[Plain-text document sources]
========================================

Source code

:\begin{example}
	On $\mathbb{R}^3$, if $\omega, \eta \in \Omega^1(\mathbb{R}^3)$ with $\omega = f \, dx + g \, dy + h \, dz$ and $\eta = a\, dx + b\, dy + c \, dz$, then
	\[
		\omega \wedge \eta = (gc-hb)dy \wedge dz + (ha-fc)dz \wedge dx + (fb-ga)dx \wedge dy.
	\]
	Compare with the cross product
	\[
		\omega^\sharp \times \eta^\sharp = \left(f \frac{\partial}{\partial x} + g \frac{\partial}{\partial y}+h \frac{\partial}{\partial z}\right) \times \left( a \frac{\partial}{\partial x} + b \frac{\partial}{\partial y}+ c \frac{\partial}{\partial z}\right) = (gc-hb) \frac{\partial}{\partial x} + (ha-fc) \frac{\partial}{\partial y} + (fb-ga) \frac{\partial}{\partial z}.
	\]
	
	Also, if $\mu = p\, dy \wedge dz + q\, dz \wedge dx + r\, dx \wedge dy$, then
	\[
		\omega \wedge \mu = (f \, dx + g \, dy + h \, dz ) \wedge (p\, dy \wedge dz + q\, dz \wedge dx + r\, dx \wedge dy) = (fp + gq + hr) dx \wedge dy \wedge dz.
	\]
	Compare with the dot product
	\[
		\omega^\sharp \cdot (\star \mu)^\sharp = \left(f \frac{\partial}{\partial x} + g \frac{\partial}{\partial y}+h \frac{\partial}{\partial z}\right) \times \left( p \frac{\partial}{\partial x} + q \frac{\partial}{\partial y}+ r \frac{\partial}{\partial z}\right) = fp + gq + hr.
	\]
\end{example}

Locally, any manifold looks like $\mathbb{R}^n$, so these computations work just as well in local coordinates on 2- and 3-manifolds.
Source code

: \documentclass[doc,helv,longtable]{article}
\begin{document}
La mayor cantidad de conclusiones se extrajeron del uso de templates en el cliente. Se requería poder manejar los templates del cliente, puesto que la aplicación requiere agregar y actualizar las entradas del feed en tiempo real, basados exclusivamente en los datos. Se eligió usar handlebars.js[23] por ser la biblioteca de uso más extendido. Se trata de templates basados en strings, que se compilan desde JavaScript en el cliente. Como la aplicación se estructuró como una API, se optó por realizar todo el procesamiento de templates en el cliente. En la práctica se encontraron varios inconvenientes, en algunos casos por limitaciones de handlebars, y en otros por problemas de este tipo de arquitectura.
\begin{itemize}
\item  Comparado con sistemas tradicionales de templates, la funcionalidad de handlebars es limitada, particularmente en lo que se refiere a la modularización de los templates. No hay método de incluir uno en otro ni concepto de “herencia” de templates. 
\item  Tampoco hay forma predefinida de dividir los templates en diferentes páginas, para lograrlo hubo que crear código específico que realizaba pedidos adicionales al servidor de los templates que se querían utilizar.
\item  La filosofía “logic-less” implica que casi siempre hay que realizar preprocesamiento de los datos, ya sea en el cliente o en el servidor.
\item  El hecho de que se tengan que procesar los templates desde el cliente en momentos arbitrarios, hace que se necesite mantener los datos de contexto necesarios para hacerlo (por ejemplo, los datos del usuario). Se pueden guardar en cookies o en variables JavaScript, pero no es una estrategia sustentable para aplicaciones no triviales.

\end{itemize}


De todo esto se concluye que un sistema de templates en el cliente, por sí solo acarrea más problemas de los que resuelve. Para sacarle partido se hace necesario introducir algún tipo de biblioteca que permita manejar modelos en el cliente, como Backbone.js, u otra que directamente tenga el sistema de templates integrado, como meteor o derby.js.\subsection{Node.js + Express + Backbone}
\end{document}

========================================

In full and without alteration, copy the entries.

Source code

:\begin{example}
	On $\mathbb{R}^3$, if $\omega, \eta \in \Omega^1(\mathbb{R}^3)$ with $\omega = f \, dx + g \, dy + h \, dz$ and $\eta = a\, dx + b\, dy + c \, dz$, then
	\[
		\omega \wedge \eta = (gc-hb)dy \wedge dz + (ha-fc)dz \wedge dx + (fb-ga)dx \wedge dy.
	\]
	Compare with the cross product
	\[
		\omega^\sharp \times \eta^\sharp = \left(f \frac{\partial}{\partial x} + g \frac{\partial}{\partial y}+h \frac{\partial}{\partial z}\right) \times \left( a \frac{\partial}{\partial x} + b \frac{\partial}{\partial y}+ c \frac{\partial}{\partial z}\right) = (gc-hb) \frac{\partial}{\partial x} + (ha-fc) \frac{\partial}{\partial y} + (fb-ga) \frac{\partial}{\partial z}.
	\]
	
	Also, if $\mu = p\, dy \wedge dz + q\, dz \wedge dx + r\, dx \wedge dy$, then
	\[
		\omega \wedge \mu = (f \, dx + g \, dy + h \, dz ) \wedge (p\, dy \wedge dz + q\, dz \wedge dx + r\, dx \wedge dy) = (fp + gq + hr) dx \wedge dy \wedge dz.
	\]
	Compare with the dot product
	\[
		\omega^\sharp \cdot (\star \mu)^\sharp = \left(f \frac{\partial}{\partial x} + g \frac{\partial}{\partial y}+h \frac{\partial}{\partial z}\right) \times \left( p \frac{\partial}{\partial x} + q \frac{\partial}{\partial y}+ r \frac{\partial}{\partial z}\right) = fp + gq + hr.
	\]
\end{example}

Locally, any manifold looks like $\mathbb{R}^n$, so these computations work just as well in local coordinates on 2- and 3-manifolds.
Source code

: \documentclass[doc,helv,longtable]{article}
\begin{document}
La mayor cantidad de conclusiones se extrajeron del uso de templates en el cliente. Se requería poder manejar los templates del cliente, puesto que la aplicación requiere agregar y actualizar las entradas del feed en tiempo real, basados exclusivamente en los datos. Se eligió usar handlebars.js[23] por ser la biblioteca de uso más extendido. Se trata de templates basados en strings, que se compilan desde JavaScript en el cliente. Como la aplicación se estructuró como una API, se optó por realizar todo el procesamiento de templates en el cliente. En la práctica se encontraron varios inconvenientes, en algunos casos por limitaciones de handlebars, y en otros por problemas de este tipo de arquitectura.
\begin{itemize}
\item  Comparado con sistemas tradicionales de templates, la funcionalidad de handlebars es limitada, particularmente en lo que se refiere a la modularización de los templates. No hay método de incluir uno en otro ni concepto de “herencia” de templates. 
\item  Tampoco hay forma predefinida de dividir los templates en diferentes páginas, para lograrlo hubo que crear código específico que realizaba pedidos adicionales al servidor de los templates que se querían utilizar.
\item  La filosofía “logic-less” implica que casi siempre hay que realizar preprocesamiento de los datos, ya sea en el cliente o en el servidor.
\item  El hecho de que se tengan que procesar los templates desde el cliente en momentos arbitrarios, hace que se necesite mantener los datos de contexto necesarios para hacerlo (por ejemplo, los datos del usuario). Se pueden guardar en cookies o en variables JavaScript, pero no es una estrategia sustentable para aplicaciones no triviales.

\end{itemize}


De todo esto se concluye que un sistema de templates en el cliente, por sí solo acarrea más problemas de los que resuelve. Para sacarle partido se hace necesario introducir algún tipo de biblioteca que permita manejar modelos en el cliente, como Backbone.js, u otra que directamente tenga el sistema de templates integrado, como meteor o derby.js.\subsection{Node.js + Express + Backbone}
\end{document}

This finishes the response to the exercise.